Most of the time, I look for Cora.

Today I find her where she usually is: On the steps of the abandoned building where a rusting sign informs that it used to be a church, whatever that is. It's just another remnant of the place before Delicatum.

We don't know much about the geography of it; only that Eldae used to be called North America, and that Betnedoor used to be Asia, and Notness, Europe. Old globes tell us there's much more of this planet to be discovered, but no one has the desire to. I'm located in what was once Louisiana. We learn about it all the time in school--Trulivent used to be known as the French Quarter, Red just outside of it. Clarus is part of a much larger body of water, what they called the Mississippi River.

In the dead middle, the overwhelmingly large Eldae is where our government resides, in a sector all its own. They call themselves the Establishment, although most would call Eldae a country with no establishment whatsoever. They're really just a long row of rulers who barely lift a finger at our cries for help. The only thing they do is warn us when the next Darkening will happen.

"Hey Emilee," Cora greets as I walk up.

"Hi Cora," I reply, sitting down on the step below her.

Cora Loress is the closest thing I have to a friend. A friend, in its loosest terms. She sees the world through pessimistic, age-appropriate brown eyes. I'm the twang of poorly executed, barely honest optimism that sparks all our pointless banters. She'll see something negatively, and I'll try and find the better in it until I give up and agree that the world is pointlessly painful and purposely poignant. It's almost a game we play.

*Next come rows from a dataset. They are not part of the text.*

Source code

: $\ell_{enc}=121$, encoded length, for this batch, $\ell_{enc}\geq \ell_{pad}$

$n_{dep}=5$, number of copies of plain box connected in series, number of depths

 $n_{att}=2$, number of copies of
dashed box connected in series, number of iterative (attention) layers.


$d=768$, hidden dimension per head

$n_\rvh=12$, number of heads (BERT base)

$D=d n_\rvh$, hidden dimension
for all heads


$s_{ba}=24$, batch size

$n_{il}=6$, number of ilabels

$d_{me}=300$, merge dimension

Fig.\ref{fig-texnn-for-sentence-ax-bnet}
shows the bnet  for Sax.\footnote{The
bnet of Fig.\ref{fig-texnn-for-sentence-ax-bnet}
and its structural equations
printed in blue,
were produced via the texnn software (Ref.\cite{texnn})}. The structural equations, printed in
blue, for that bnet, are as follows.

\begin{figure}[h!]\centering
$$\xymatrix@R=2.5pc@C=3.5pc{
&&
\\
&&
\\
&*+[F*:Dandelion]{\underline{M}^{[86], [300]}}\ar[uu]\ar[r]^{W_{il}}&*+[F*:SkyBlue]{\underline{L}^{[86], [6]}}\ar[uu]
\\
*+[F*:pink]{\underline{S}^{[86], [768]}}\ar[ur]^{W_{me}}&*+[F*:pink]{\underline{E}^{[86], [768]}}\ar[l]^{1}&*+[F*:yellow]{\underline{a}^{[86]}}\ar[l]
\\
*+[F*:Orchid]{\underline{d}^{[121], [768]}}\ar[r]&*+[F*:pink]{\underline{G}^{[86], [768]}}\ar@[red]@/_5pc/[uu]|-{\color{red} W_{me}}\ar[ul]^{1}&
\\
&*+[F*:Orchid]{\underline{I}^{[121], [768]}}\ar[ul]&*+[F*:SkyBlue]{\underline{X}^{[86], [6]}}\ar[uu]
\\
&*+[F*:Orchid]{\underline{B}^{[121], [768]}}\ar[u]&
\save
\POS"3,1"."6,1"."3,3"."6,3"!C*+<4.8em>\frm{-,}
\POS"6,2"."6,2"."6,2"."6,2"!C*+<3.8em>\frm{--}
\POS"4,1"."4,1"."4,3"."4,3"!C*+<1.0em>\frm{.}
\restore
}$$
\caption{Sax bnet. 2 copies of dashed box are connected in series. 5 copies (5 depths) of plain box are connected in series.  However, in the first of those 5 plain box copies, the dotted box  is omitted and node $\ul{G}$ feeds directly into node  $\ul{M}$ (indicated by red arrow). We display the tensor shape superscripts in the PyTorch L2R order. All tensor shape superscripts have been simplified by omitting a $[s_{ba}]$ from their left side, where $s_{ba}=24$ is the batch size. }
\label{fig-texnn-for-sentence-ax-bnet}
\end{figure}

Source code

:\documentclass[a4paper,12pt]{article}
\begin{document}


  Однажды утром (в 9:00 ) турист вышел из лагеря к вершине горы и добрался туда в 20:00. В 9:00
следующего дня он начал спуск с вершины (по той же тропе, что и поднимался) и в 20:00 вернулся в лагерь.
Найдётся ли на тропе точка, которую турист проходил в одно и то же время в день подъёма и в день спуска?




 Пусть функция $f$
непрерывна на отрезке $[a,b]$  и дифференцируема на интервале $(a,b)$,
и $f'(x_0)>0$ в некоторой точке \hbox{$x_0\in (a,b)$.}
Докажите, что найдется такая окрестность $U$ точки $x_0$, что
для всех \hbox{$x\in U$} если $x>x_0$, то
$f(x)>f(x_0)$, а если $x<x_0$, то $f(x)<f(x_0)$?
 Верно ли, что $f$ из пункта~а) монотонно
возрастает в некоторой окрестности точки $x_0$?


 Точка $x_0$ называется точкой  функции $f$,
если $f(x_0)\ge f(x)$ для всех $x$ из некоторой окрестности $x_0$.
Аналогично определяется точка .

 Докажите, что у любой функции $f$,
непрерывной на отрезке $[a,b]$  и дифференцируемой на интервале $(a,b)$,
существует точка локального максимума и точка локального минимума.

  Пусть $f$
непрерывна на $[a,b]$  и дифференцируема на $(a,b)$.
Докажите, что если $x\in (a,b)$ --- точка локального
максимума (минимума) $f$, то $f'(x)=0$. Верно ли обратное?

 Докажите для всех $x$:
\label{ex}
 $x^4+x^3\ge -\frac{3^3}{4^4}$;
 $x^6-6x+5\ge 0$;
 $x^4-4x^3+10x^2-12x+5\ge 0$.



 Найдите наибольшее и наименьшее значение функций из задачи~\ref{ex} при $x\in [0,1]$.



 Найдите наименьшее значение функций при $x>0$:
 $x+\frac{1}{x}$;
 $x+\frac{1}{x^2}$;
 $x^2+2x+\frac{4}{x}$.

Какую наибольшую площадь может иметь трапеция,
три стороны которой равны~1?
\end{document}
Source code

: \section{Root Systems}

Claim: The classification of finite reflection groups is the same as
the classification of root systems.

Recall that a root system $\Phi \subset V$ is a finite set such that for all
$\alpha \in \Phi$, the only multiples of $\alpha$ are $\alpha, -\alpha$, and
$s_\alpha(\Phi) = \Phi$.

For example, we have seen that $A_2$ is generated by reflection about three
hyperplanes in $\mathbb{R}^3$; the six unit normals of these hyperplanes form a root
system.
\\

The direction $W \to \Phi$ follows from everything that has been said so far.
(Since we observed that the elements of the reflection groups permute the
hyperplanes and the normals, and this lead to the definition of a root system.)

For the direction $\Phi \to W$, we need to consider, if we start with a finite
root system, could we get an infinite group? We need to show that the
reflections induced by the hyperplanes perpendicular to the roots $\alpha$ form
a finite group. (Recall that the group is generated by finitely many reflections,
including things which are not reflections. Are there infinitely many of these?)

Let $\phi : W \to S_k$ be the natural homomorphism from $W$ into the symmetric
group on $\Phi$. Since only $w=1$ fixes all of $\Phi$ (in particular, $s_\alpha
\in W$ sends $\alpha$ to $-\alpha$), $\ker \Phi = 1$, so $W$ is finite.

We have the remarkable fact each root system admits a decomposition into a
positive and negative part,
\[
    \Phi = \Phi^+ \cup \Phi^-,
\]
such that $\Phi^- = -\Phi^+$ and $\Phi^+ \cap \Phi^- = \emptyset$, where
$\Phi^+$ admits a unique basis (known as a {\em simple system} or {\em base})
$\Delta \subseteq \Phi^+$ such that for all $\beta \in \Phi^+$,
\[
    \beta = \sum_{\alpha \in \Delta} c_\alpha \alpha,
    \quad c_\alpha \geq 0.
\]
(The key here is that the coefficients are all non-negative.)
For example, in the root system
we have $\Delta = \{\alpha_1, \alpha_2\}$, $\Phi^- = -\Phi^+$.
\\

For a whole year we didn't speak to each other at all, but as time progressed we became what we are to the other: a person of safety; a person to rant to. She still ignores me at school, but I don't really blame her. I'm a freak of nature. Even for a girl who dislikes her peers, I'm not exactly the greatest picking when it comes to companionship.

"The Darkening's tomorrow," I say.

Cora runs a hand through her not-age-appropriate inky hair and nods. "Yes," she says. "I wonder how long it'll be this time."

"The Establishment predicts a few weeks," I answer.

She exhales. "The weather works in strange ways, eh?"

I grab a small rock from the ground and toss it from one hand to another. I always feel the need to occupy myself with something when I talk to her. "It surely does."

"We have a war to thank for that," says Cora, a sting of anger in her voice, although there's no use for it. I don't understand why, but no one likes to remember why we have these Darkenings in the first place.

It was the catastrophic war that ended the people before us. It ended up taking a toll on our weather patterns. Radioactive chemicals were shot into the air when they dropped bombs on each other, and it looks like those chemicals never really left. Sometimes we have no rain for months. On other occasions it won't stop. And then there are Darkenings. The thick particles of some chemical even intelligent topnotch scientists from Notness cannot decipher decide to bunch together every once in a while and cover the sun for as long as they please.

We live in complete darkness those days. All of Delicatum does.

Well, almost all of it.

I avert all my attention to my stone as it hits my palm and is hurled to the other. It doesn't hurt me, its edges are smooth. "I guess we can't be bitter about it," I say. "How were they to know they'd mess up the weather for the next people? I don't think they ever thought a new race would begin."